Dans l'objectif de la caméra, les ocres du désert,
les gris de granits décolorés par le temps prévalent
sur la luxuriance des jardins, comme sur la chamarrure des salles
peintes de vives couleurs dont les aquarelles des voyageurs
du XIXe s., David Roberts, Giovanni Belzoni, Hector Horeau etc.,
nous ont restitué le souvenir.
Contre l'avis de son conseiller
historique, K. Michalowski, Kawalerowicz poussa la stylisation
chromatique jusqu'à affubler pharaon tantôt
d'un pschent, la couronne double, or pour
le rouge et argent pour le blanc - interprétation
plausible (7)
quoique peut-être audacieuse - et tantôt d'un
casque de guerre (khépresh) de pâle
azur métallique, plutôt que bleu-cobalt soutenu
(8).
Tourner certaines séquences au milieu de ruines
antiques dénote certes un souci d'authenticité
- mais guère de vraisemblance. Les Egyptiens ne
construisaient en pierre que les temples et les tombeaux,
et il ne subsiste aucun vestige de palais qui leur soit
comparables. Les pharaons habitaient des demeures faites
de bois et de briques d'argile séchée au
soleil, dont il ne reste rien d'utilisable pour les cinéastes.

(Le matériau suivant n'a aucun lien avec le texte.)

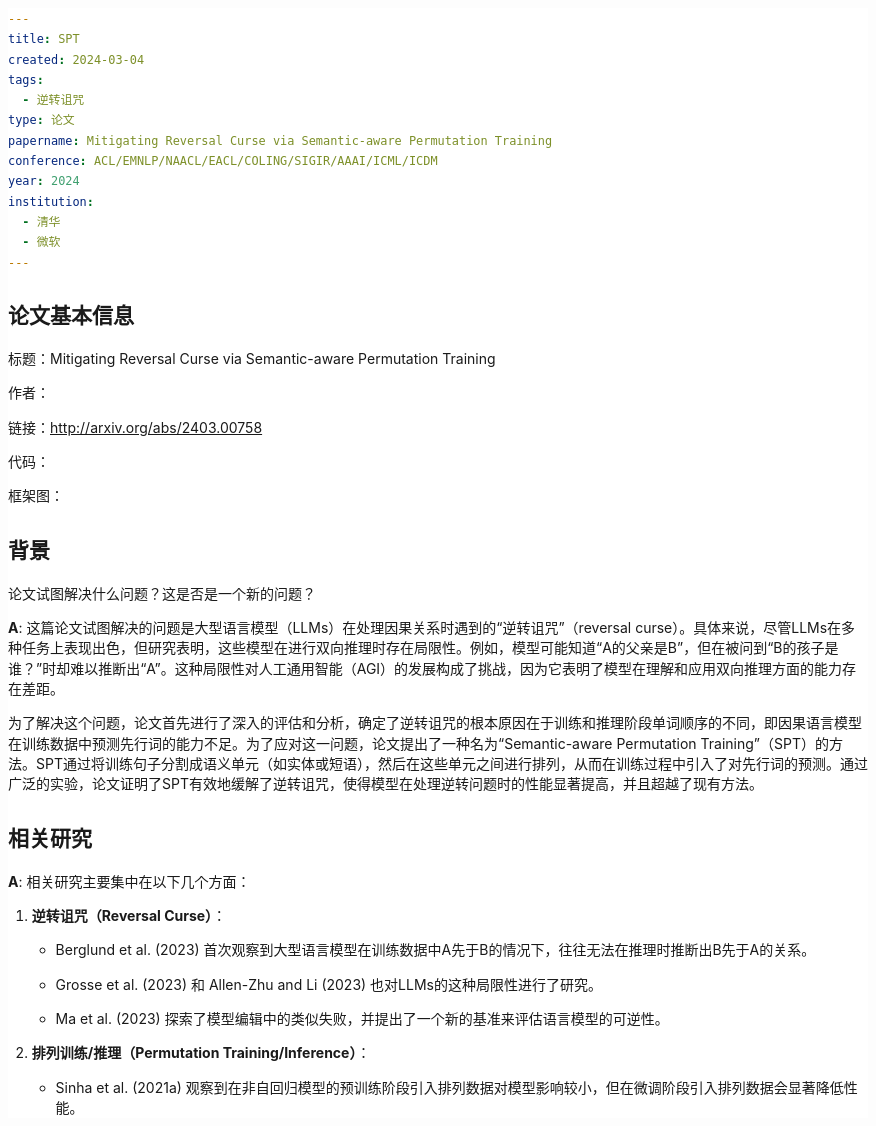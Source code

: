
 ```yaml
---
title: SPT
created: 2024-03-04
tags:
  - 逆转诅咒
type: 论文
papername: Mitigating Reversal Curse via Semantic-aware Permutation Training
conference: ACL/EMNLP/NAACL/EACL/COLING/SIGIR/AAAI/ICML/ICDM
year: 2024
institution:
  - 清华
  - 微软
---
```


## 论文基本信息

标题：Mitigating Reversal Curse via Semantic-aware Permutation Training

作者：

链接：http://arxiv.org/abs/2403.00758

代码：

框架图：


## 背景
论文试图解决什么问题？这是否是一个新的问题？

**A**: 这篇论文试图解决的问题是大型语言模型（LLMs）在处理因果关系时遇到的“逆转诅咒”（reversal curse）。具体来说，尽管LLMs在多种任务上表现出色，但研究表明，这些模型在进行双向推理时存在局限性。例如，模型可能知道“A的父亲是B”，但在被问到“B的孩子是谁？”时却难以推断出“A”。这种局限性对人工通用智能（AGI）的发展构成了挑战，因为它表明了模型在理解和应用双向推理方面的能力存在差距。

为了解决这个问题，论文首先进行了深入的评估和分析，确定了逆转诅咒的根本原因在于训练和推理阶段单词顺序的不同，即因果语言模型在训练数据中预测先行词的能力不足。为了应对这一问题，论文提出了一种名为“Semantic-aware Permutation Training”（SPT）的方法。SPT通过将训练句子分割成语义单元（如实体或短语），然后在这些单元之间进行排列，从而在训练过程中引入了对先行词的预测。通过广泛的实验，论文证明了SPT有效地缓解了逆转诅咒，使得模型在处理逆转问题时的性能显著提高，并且超越了现有方法。


## 相关研究
**A**: 相关研究主要集中在以下几个方面：

1. **逆转诅咒（Reversal Curse）**：
    
    - Berglund et al. (2023) 首次观察到大型语言模型在训练数据中A先于B的情况下，往往无法在推理时推断出B先于A的关系。
        
    - Grosse et al. (2023) 和 Allen-Zhu and Li (2023) 也对LLMs的这种局限性进行了研究。
        
    - Ma et al. (2023) 探索了模型编辑中的类似失败，并提出了一个新的基准来评估语言模型的可逆性。
        
2. **排列训练/推理（Permutation Training/Inference）**：
    
    - Sinha et al. (2021a) 观察到在非自回归模型的预训练阶段引入排列数据对模型影响较小，但在微调阶段引入排列数据会显著降低性能。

Mais quel pharaon accepterait d'habiter des ruines éventrées,
à moins d'une métaphore du déclin
d'une civilisation ?
Dans un billet publié dans Les cahiers du
cinéma au moment de la sortie de l'Egyptien
de Michael Curtiz, Herman G. Weinberg (9)
persiflait à propos de la pruderie américaine
qui rhabillait jusqu'au cou les Egyptiens lesquels, en
réalité, voici trois mille ans, vivaient
quasi-nus. Que l'on se reporte aux quadrichromies rassemblées
dans les ouvrages sur l'art égyptien ou aux traités
du XIXe s. sur le costume antique (légèrement
dépassés [10],
soit !), Pharaon restitue très bien les
costumes égyptiens antiques, tels qu'on peut les
voir sur les fresques et bas-reliefs (pagne de lin blanc,
perruques de laine tressée) avec un souci d'exactitude
archéologique qui n'exclut pas la stylisation.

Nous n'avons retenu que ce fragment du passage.